Asked by Hayden Coplen, “What makes your packs so valued by elite military and firefighting personnel?” Gleason replies,
I didn’t start out making cool gear, I started out using the gear hard and repairing it. Back in the early 70s, I ended up getting an industrial sewing machine. I started taking in repairs and doing mods for people. Digging into the gear and figuring out how it was made, how it was built, what worked, what didn’t work, why things failed, and why I had to fix stuff. Three years of doing that, and even someone of my limited talents would think, “Hell, I can do better than that.”
And then we pay a lot of attention to how people actually use the gear. There’s a lot of equipment out there that works wonderfully when it’s properly used and works pretty crappy when it’s not properly used. Frankly speaking, that’s the fault of the people who did the design work. You have to realize that how you get the most out of your gear is not uppermost in people’s mind. They’re just out there using and hoping to have a good time. A huge amount of what’s gone into Mystery Ranch is building gear to work the way people actually use it everyday, instead of trying to get them to learn all the ins-and-outs of the right way to do things.

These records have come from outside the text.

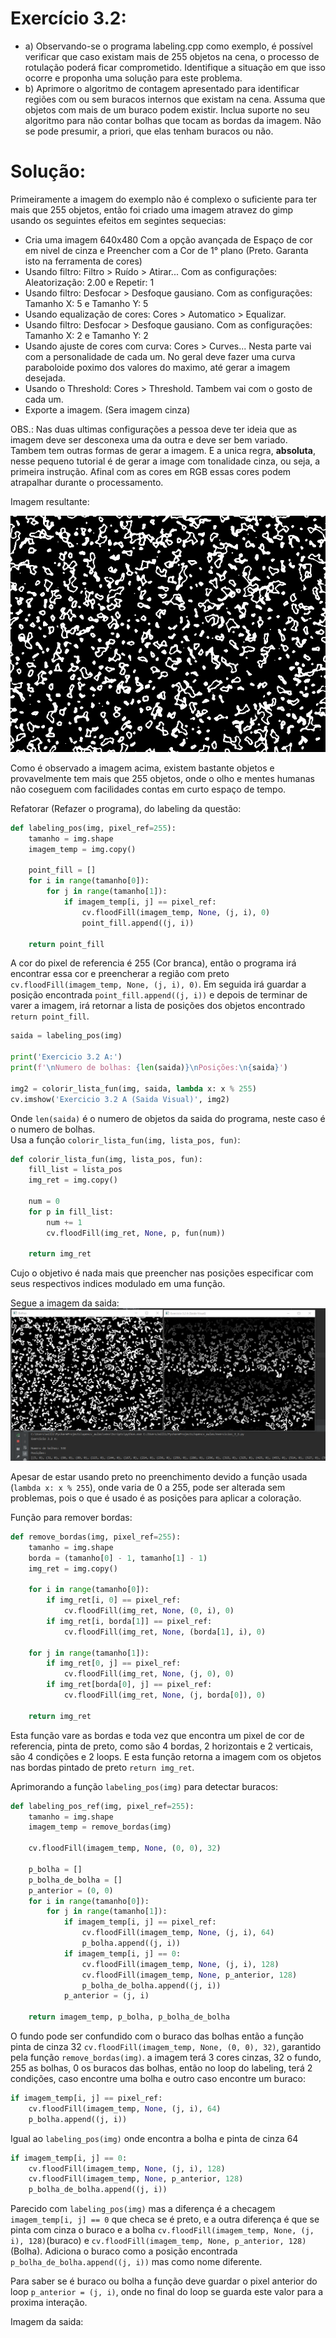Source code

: # Exercício 3.2:
 - a) Observando-se o programa labeling.cpp como exemplo, é possível verificar que caso existam mais de 255 objetos na cena, o processo de rotulação poderá ficar comprometido. Identifique a situação em que isso ocorre e proponha uma solução para este problema.
 - b) Aprimore o algoritmo de contagem apresentado para identificar regiões com ou sem buracos internos que existam na cena. Assuma que objetos com mais de um buraco podem existir. Inclua suporte no seu algoritmo para não contar bolhas que tocam as bordas da imagem. Não se pode presumir, a priori, que elas tenham buracos ou não.
  
# Solução:
Primeiramente a imagem do exemplo não é complexo o suficiente para ter mais que 255 objetos, então foi criado uma imagem atravez do gimp usando os seguintes efeitos em segintes sequecias:  
 - Cria uma imagem 640x480 Com a opção avançada de Espaço de cor em nivel de cinza e Preencher com a Cor de 1° plano (Preto. Garanta isto na ferramenta de cores)
 - Usando filtro: Filtro > Ruído > Atirar... Com as configurações: Aleatorização: 2.00 e Repetir: 1
 - Usando filtro: Desfocar > Desfoque gausiano. Com as configurações: Tamanho X: 5 e Tamanho Y: 5
 - Usando equalização de cores: Cores > Automatico > Equalizar.
 - Usando filtro: Desfocar > Desfoque gausiano. Com as configurações: Tamanho X: 2 e Tamanho Y: 2
 - Usando ajuste de cores com curva: Cores > Curves... Nesta parte vai com a personalidade de cada um. No geral deve fazer uma curva paraboloide poximo dos valores do maximo, até gerar a imagem desejada.
 - Usando o Threshold: Cores > Threshold. Tambem vai com o gosto de cada um.
 - Exporte a imagem. (Sera imagem cinza)  

OBS.: Nas duas ultimas configurações a pessoa deve ter ideia que as imagem deve ser desconexa uma da outra e deve ser bem variado. Tambem tem outras formas de gerar a imagem. E a unica regra, **absoluta**, nesse pequeno tutorial é de gerar a image com tonalidade cinza, ou seja, a primeira instrução. Afinal com as cores em RGB essas cores podem atrapalhar durante o processamento.  

Imagem resultante:

![Imagem super_bolhas.png](https://github.com/WilliamBronzo/OpenCV_Python_UFRN_DCA/blob/master/Imagens/super_bolhas.png)

Como é observado a imagem acima, existem bastante objetos e provavelmente tem mais que 255 objetos, onde o olho e mentes humanas não coseguem com facilidades contas em curto espaço de tempo.

Refatorar (Refazer o programa), do labeling da questão:
```Python
def labeling_pos(img, pixel_ref=255):
    tamanho = img.shape
    imagem_temp = img.copy()

    point_fill = []
    for i in range(tamanho[0]):
        for j in range(tamanho[1]):
            if imagem_temp[i, j] == pixel_ref:
                cv.floodFill(imagem_temp, None, (j, i), 0)
                point_fill.append((j, i))

    return point_fill
```
A cor do pixel de referencia é 255 (Cor branca), então o programa irá encontrar essa cor e preencherar a região com preto `cv.floodFill(imagem_temp, None, (j, i), 0)`. Em seguida irá guardar a posição encontrada `point_fill.append((j, i))` e depois de terminar de varer a imagem, irá retornar a lista de posições dos objetos encontrado `return point_fill`.  

```Python
saida = labeling_pos(img)

print('Exercicio 3.2 A:')
print(f'\nNumero de bolhas: {len(saida)}\nPosições:\n{saida}')

img2 = colorir_lista_fun(img, saida, lambda x: x % 255)
cv.imshow('Exercicio 3.2 A (Saida Visual)', img2)
```
Onde `len(saida)` é o numero de objetos da saida do programa, neste caso é o numero de bolhas.  
Usa a função `colorir_lista_fun(img, lista_pos, fun)`:
```Python
def colorir_lista_fun(img, lista_pos, fun):
    fill_list = lista_pos
    img_ret = img.copy()

    num = 0
    for p in fill_list:
        num += 1
        cv.floodFill(img_ret, None, p, fun(num))

    return img_ret
```
Cujo o objetivo é nada mais que preencher nas posições especificar com seus respectivos indices modulado em uma função.

Segue a imagem da saida:
![Imagem labeling_pos](https://github.com/WilliamBronzo/OpenCV_Python_UFRN_DCA/blob/master/Imagens/pycharm64_2020-10-12_18-39-30.png)

Apesar de estar usando preto no preenchimento devido a função usada (`lambda x: x % 255`), onde varia de 0 a 255, pode ser alterada sem problemas, pois o que é usado é as posições para aplicar a coloração.

Função para remover bordas:
```Python
def remove_bordas(img, pixel_ref=255):
    tamanho = img.shape
    borda = (tamanho[0] - 1, tamanho[1] - 1)
    img_ret = img.copy()

    for i in range(tamanho[0]):
        if img_ret[i, 0] == pixel_ref:
            cv.floodFill(img_ret, None, (0, i), 0)
        if img_ret[i, borda[1]] == pixel_ref:
            cv.floodFill(img_ret, None, (borda[1], i), 0)

    for j in range(tamanho[1]):
        if img_ret[0, j] == pixel_ref:
            cv.floodFill(img_ret, None, (j, 0), 0)
        if img_ret[borda[0], j] == pixel_ref:
            cv.floodFill(img_ret, None, (j, borda[0]), 0)

    return img_ret
```
Esta função vare as bordas e toda vez que encontra um pixel de cor de referencia, pinta de preto, como são 4 bordas, 2 horizontais e 2 verticais, são 4 condições e 2 loops. E esta função retorna a imagem com os objetos nas bordas pintado de preto `return img_ret`.

Aprimorando a função `labeling_pos(img)` para detectar buracos:

```Python
def labeling_pos_ref(img, pixel_ref=255):
    tamanho = img.shape
    imagem_temp = remove_bordas(img)

    cv.floodFill(imagem_temp, None, (0, 0), 32)

    p_bolha = []
    p_bolha_de_bolha = []
    p_anterior = (0, 0)
    for i in range(tamanho[0]):
        for j in range(tamanho[1]):
            if imagem_temp[i, j] == pixel_ref:
                cv.floodFill(imagem_temp, None, (j, i), 64)
                p_bolha.append((j, i))
            if imagem_temp[i, j] == 0:
                cv.floodFill(imagem_temp, None, (j, i), 128)
                cv.floodFill(imagem_temp, None, p_anterior, 128)
                p_bolha_de_bolha.append((j, i))
            p_anterior = (j, i)

    return imagem_temp, p_bolha, p_bolha_de_bolha
```
O fundo pode ser confundido com o buraco das bolhas então a função pinta de cinza 32 `cv.floodFill(imagem_temp, None, (0, 0), 32)`, garantido pela função `remove_bordas(img)`. a imagem terá 3 cores cinzas, 32 o fundo, 255 as bolhas, 0 os buracos das bolhas, então no loop do labeling, terá 2 condições, caso encontre uma bolha e outro caso encontre um buraco:

```Python
if imagem_temp[i, j] == pixel_ref:
    cv.floodFill(imagem_temp, None, (j, i), 64)
    p_bolha.append((j, i))
```
Igual ao `labeling_pos(img)` onde encontra a bolha e pinta de cinza 64

```Python
if imagem_temp[i, j] == 0:
    cv.floodFill(imagem_temp, None, (j, i), 128)
    cv.floodFill(imagem_temp, None, p_anterior, 128)
    p_bolha_de_bolha.append((j, i))
```
Parecido com `labeling_pos(img)` mas a diferença é a checagem `imagem_temp[i, j] == 0` que checa se é preto, e a outra diferença é que se pinta com cinza o buraco e a bolha `cv.floodFill(imagem_temp, None, (j, i), 128)`(buraco) e `cv.floodFill(imagem_temp, None, p_anterior, 128)` (Bolha). Adiciona o buraco como a posição encontrada `p_bolha_de_bolha.append((j, i))` mas como nome diferente.

Para saber se é buraco ou bolha a função deve guardar o pixel anterior do loop `p_anterior = (j, i)`, onde no final do loop se guarda este valor para a proxima interação.

Imagem da saida:
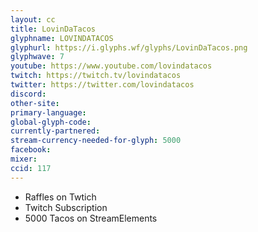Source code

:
 ```yaml
---
layout: cc
title: LovinDaTacos
glyphname: LOVINDATACOS
glyphurl: https://i.glyphs.wf/glyphs/LovinDaTacos.png
glyphwave: 7
youtube: https://www.youtube.com/lovindatacos
twitch: https://twitch.tv/lovindatacos
twitter: https://twitter.com/lovindatacos
discord: 
other-site: 
primary-language: 
global-glyph-code: 
currently-partnered: 
stream-currency-needed-for-glyph: 5000
facebook: 
mixer: 
ccid: 117
---
```

* Raffles on Twtich
* Twitch Subscription
* 5000 Tacos on StreamElements
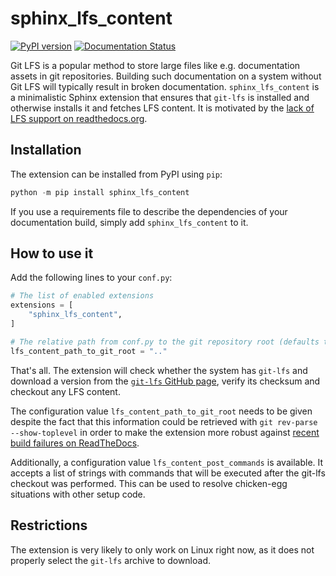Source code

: # sphinx_lfs_content

[![PyPI version](https://badge.fury.io/py/sphinx-lfs-content.svg)](https://badge.fury.io/py/sphinx-lfs-content)
[![Documentation Status](https://readthedocs.org/projects/sphinx-lfs-content/badge/?version=latest)](https://sphinx-lfs-content.readthedocs.io/en/latest/?badge=latest)

Git LFS is a popular method to store large files like e.g. documentation assets in git repositories.
Building such documentation on a system without Git LFS will typically result in broken documentation. 
`sphinx_lfs_content` is a minimalistic Sphinx extension that ensures that `git-lfs` is installed and otherwise installs it and fetches LFS content.
It is motivated by the [lack of LFS support on readthedocs.org](https://github.com/readthedocs/readthedocs.org/issues/1846).

## Installation

The extension can be installed from PyPI using `pip`:

```python
python -m pip install sphinx_lfs_content
```

If you use a requirements file to describe the dependencies of your documentation build, simply add `sphinx_lfs_content` to it.

## How to use it

Add the following lines to your `conf.py`:

```python
# The list of enabled extensions
extensions = [
    "sphinx_lfs_content",
]

# The relative path from conf.py to the git repository root (defaults to ".")
lfs_content_path_to_git_root = ".."
```

That's all. The extension will check whether the system has `git-lfs` and download a version
from the [`git-lfs` GitHub page](https://github.com/git-lfs/git-lfs), verify its checksum
and checkout any LFS content.

The configuration value `lfs_content_path_to_git_root` needs to be given despite the
fact that this information could be retrieved with `git rev-parse --show-toplevel` in
order to make the extension more robust against [recent build failures on ReadTheDocs](https://github.com/readthedocs/readthedocs.org/issues/8288).

Additionally, a configuration value `lfs_content_post_commands` is available. It accepts a list
of strings with commands that will be executed after the git-lfs checkout was performed.
This can be used to resolve chicken-egg situations with other setup code.

## Restrictions

The extension is very likely to only work on Linux right now, as it does not properly select the `git-lfs` archive to download.
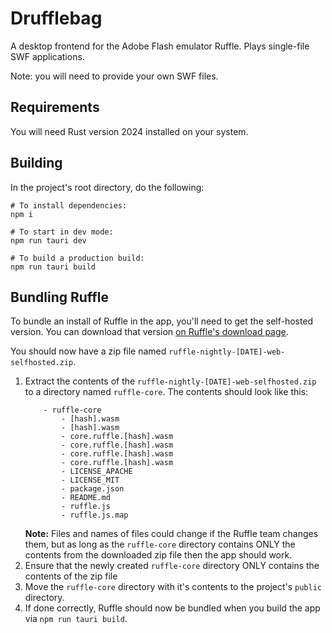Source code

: # Drufflebag

A desktop frontend for the Adobe Flash emulator Ruffle. Plays single-file SWF applications.

Note: you will need to provide your own SWF files.

## Requirements
You will need Rust version 2024 installed on your system.

## Building
In the project's root directory, do the following:

```
# To install dependencies:
npm i

# To start in dev mode:
npm run tauri dev

# To build a production build:
npm run tauri build
```

## Bundling Ruffle
To bundle an install of Ruffle in the app, you'll need to get the self-hosted version. You can download that version [on Ruffle's download page](https://ruffle.rs/downloads).

You should now have a zip file named `ruffle-nightly-[DATE]-web-selfhosted.zip`.

1. Extract the contents of the `ruffle-nightly-[DATE]-web-selfhosted.zip` to a directory named `ruffle-core`. The contents should look like this:
    ```
        - ruffle-core
            - [hash].wasm
            - [hash].wasm
            - core.ruffle.[hash].wasm
            - core.ruffle.[hash].wasm
            - core.ruffle.[hash].wasm
            - core.ruffle.[hash].wasm
            - LICENSE_APACHE
            - LICENSE_MIT
            - package.json
            - README.md
            - ruffle.js
            - ruffle.js.map
    ```
    **Note:** Files and names of files could change if the Ruffle team changes them, but as long as the `ruffle-core` directory contains ONLY the contents from the downloaded zip file then the app should work.
2. Ensure that the newly created `ruffle-core` directory ONLY contains the contents of the zip file
3. Move the `ruffle-core` directory with it's contents to the project's `public` directory.
4. If done correctly, Ruffle should now be bundled when you build the app via `npm run tauri build`.
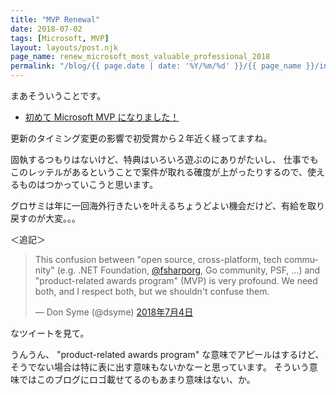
 ```yaml
---
title: "MVP Renewal"
date: 2018-07-02
tags: [Microsoft, MVP]
layout: layouts/post.njk
page_name: renew_microsoft_most_valuable_professional_2018
permalink: "/blog/{{ page.date | date: '%Y/%m/%d' }}/{{ page_name }}/index.html"
---
```

まあそういうことです。
<!--more-->

* [初めて Microsoft MVP になりました！](http://blog.amay0777.net/blog/2016/10/02/become-microsoft-mvp-for-the-first-timme/)

更新のタイミング変更の影響で初受賞から２年近く経ってますね。

固執するつもりはないけど、特典はいろいろ遊ぶのにありがたいし、
仕事でもこのレッテルがあるということで案件が取れる確度が上がったりするので、使えるものはつかっていこうと思います。

グロサミは年に一回海外行きたいを叶えるちょうどよい機会だけど、有給を取り戻すのが大変。。。

＜追記＞

<blockquote class="twitter-tweet" data-conversation="none" data-lang="ja"><p lang="en" dir="ltr">This confusion between &quot;open source, cross-platform, tech community&quot; (e.g. .NET Foundation, <a href="https://twitter.com/fsharporg?ref_src=twsrc%5Etfw">@fsharporg</a>, Go community, PSF, ...) and &quot;product-related awards program&quot; (MVP) is very profound.  We need both, and I respect both, but we shouldn&#39;t confuse them.</p>&mdash; Don Syme (@dsyme) <a href="https://twitter.com/dsyme/status/1014584414293151744?ref_src=twsrc%5Etfw">2018年7月4日</a></blockquote>
<script async src="https://platform.twitter.com/widgets.js" charset="utf-8"></script>

なツイートを見て。

うんうん、 "product-related awards program" な意味でアピールはするけど、そうでない場合は特に表に出す意味もないかなーと思っています。
そういう意味ではこのブログにロゴ載せてるのもあまり意味はない、か。
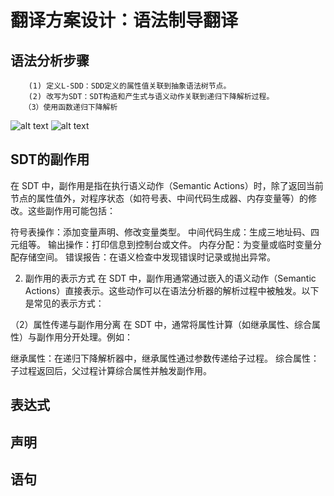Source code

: # 翻译方案设计：语法制导翻译

## 语法分析步骤
```
    (1) 定义L-SDD：SDD定义的属性值关联到抽象语法树节点。
    (2) 改写为SDT：SDT构造和产生式与语义动作关联到递归下降解析过程。
   （3）使用函数递归下降解析
```
![alt text](image.png)
![alt text](image-1.png)

## SDT的副作用

在 SDT 中，副作用是指在执行语义动作（Semantic Actions）时，除了返回当前节点的属性值外，对程序状态（如符号表、中间代码生成器、内存变量等）的修改。这些副作用可能包括：

符号表操作：添加变量声明、修改变量类型。
中间代码生成：生成三地址码、四元组等。
输出操作：打印信息到控制台或文件。
内存分配：为变量或临时变量分配存储空间。
错误报告：在语义检查中发现错误时记录或抛出异常。

2. 副作用的表示方式
在 SDT 中，副作用通常通过嵌入的语义动作（Semantic Actions）直接表示。这些动作可以在语法分析器的解析过程中被触发。以下是常见的表示方式：

（2）属性传递与副作用分离
在 SDT 中，通常将属性计算（如继承属性、综合属性）与副作用分开处理。例如：

继承属性：在递归下降解析器中，继承属性通过参数传递给子过程。
综合属性：子过程返回后，父过程计算综合属性并触发副作用。

## 表达式
 

## 声明

 
## 语句
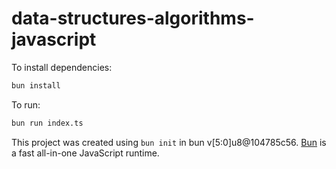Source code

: # data-structures-algorithms-javascript

To install dependencies:

```bash
bun install
```

To run:

```bash
bun run index.ts
```

This project was created using `bun init` in bun v[5:0]u8@104785c56. [Bun](https://bun.sh) is a fast all-in-one JavaScript runtime.
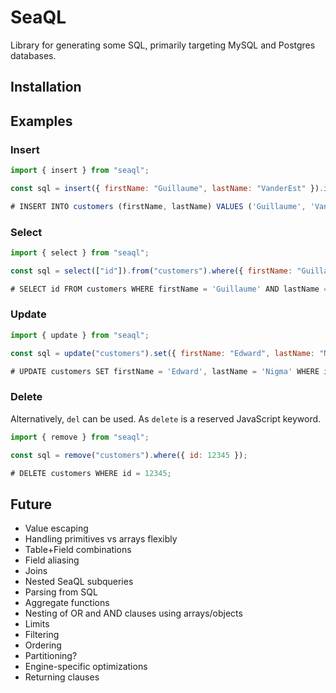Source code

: # SeaQL

Library for generating some SQL, primarily targeting MySQL and Postgres databases.

## Installation

## Examples

### Insert

```js
import { insert } from "seaql";

const sql = insert({ firstName: "Guillaume", lastName: "VanderEst" }).into("customers").stringify();

# INSERT INTO customers (firstName, lastName) VALUES ('Guillaume', 'VanderEst');
```

### Select

```js
import { select } from "seaql";

const sql = select(["id"]).from("customers").where({ firstName: "Guillaume", lastName: "VanderEst" });

# SELECT id FROM customers WHERE firstName = 'Guillaume' AND lastName = 'VanderEst';
```

### Update

```js
import { update } from "seaql";

const sql = update("customers").set({ firstName: "Edward", lastName: "Nigma" }).where({ id: 12345 });

# UPDATE customers SET firstName = 'Edward', lastName = 'Nigma' WHERE id = 12345;
```

### Delete

Alternatively, `del` can be used.  As `delete` is a reserved JavaScript keyword.

```js
import { remove } from "seaql";

const sql = remove("customers").where({ id: 12345 });

# DELETE customers WHERE id = 12345;
```


## Future
* Value escaping
* Handling primitives vs arrays flexibly
* Table+Field combinations
* Field aliasing
* Joins
* Nested SeaQL subqueries
* Parsing from SQL
* Aggregate functions
* Nesting of OR and AND clauses using arrays/objects
* Limits
* Filtering
* Ordering
* Partitioning?
* Engine-specific optimizations
* Returning clauses

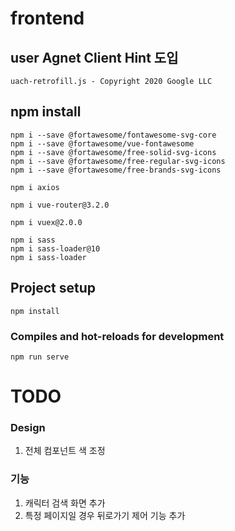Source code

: # frontend

## user Agnet Client Hint 도입
```
uach-retrofill.js - Copyright 2020 Google LLC
```

## npm install
```
npm i --save @fortawesome/fontawesome-svg-core
npm i --save @fortawesome/vue-fontawesome
npm i --save @fortawesome/free-solid-svg-icons
npm i --save @fortawesome/free-regular-svg-icons
npm i --save @fortawesome/free-brands-svg-icons

npm i axios

npm i vue-router@3.2.0

npm i vuex@2.0.0

npm i sass
npm i sass-loader@10
npm i sass-loader
```


## Project setup
```
npm install
```

### Compiles and hot-reloads for development
```
npm run serve
```


# TODO

### Design
1. 전체 컴포넌트 색 조정

### 기능
1. 캐릭터 검색 화면 추가
2. 특정 페이지일 경우 뒤로가기 제어 기능 추가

You can read the official version of the Mystery Ranch story online.
1People who don’t work for Mystery Ranch
We’re aware this is a complete non-sequitur, but it’s our blog so shut up.
George Smiley doesn’t work at Mystery Ranch. He’s not even a real person, but it’s a good movie and a better book, especially if you like Cold War-era stuff.
Michael Westen doesn’t work at Mystery Ranch either. That’s because he too is fictional. We like him, though, not least because his mom said, “What kind of sissy doesn’t sleep with a gun under the pillow?”
2 That’s 1978, you ignorant wretches.